WORK REQUEST:
Transcribe, word for word and without additions, each line below from the one containing "## JVM Exception Handling" through the one containing "- Prints exception class name", both ends included.

[Start of Attachment]

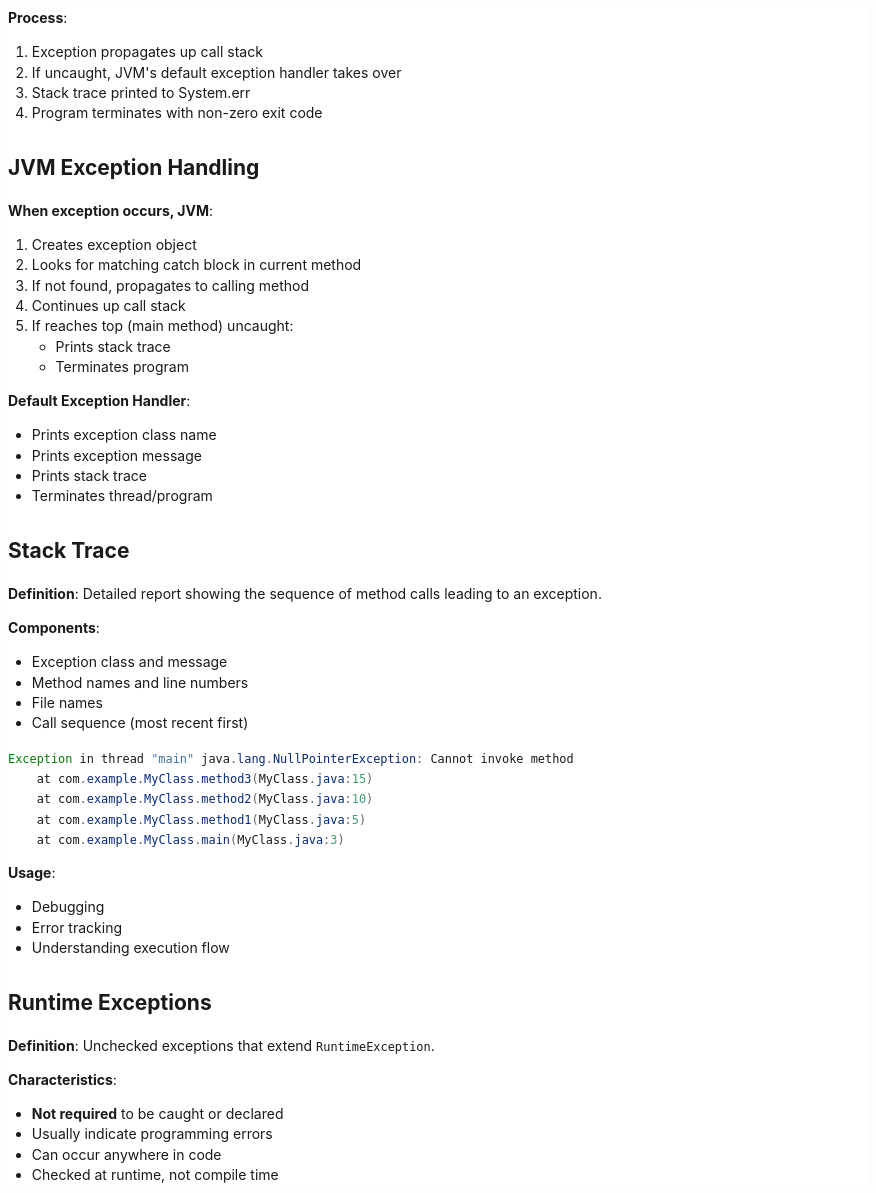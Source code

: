 **Process**:
1. Exception propagates up call stack
2. If uncaught, JVM's default exception handler takes over
3. Stack trace printed to System.err
4. Program terminates with non-zero exit code

## JVM Exception Handling

**When exception occurs, JVM**:
1. Creates exception object
2. Looks for matching catch block in current method
3. If not found, propagates to calling method
4. Continues up call stack
5. If reaches top (main method) uncaught:
   - Prints stack trace
   - Terminates program

**Default Exception Handler**:
- Prints exception class name
- Prints exception message  
- Prints stack trace
- Terminates thread/program

## Stack Trace

**Definition**: Detailed report showing the sequence of method calls leading to an exception.

**Components**:
- Exception class and message
- Method names and line numbers
- File names
- Call sequence (most recent first)

```java
Exception in thread "main" java.lang.NullPointerException: Cannot invoke method
    at com.example.MyClass.method3(MyClass.java:15)
    at com.example.MyClass.method2(MyClass.java:10)
    at com.example.MyClass.method1(MyClass.java:5)
    at com.example.MyClass.main(MyClass.java:3)
```

**Usage**:
- Debugging
- Error tracking
- Understanding execution flow

## Runtime Exceptions

**Definition**: Unchecked exceptions that extend `RuntimeException`.

**Characteristics**:
- **Not required** to be caught or declared
- Usually indicate programming errors
- Can occur anywhere in code
- Checked at runtime, not compile time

[End of Attachment]

EXERCISE RESULT:
## JVM Exception Handling

**When exception occurs, JVM**:
1. Creates exception object
2. Looks for matching catch block in current method
3. If not found, propagates to calling method
4. Continues up call stack
5. If reaches top (main method) uncaught:
   - Prints stack trace
   - Terminates program

**Default Exception Handler**:
- Prints exception class name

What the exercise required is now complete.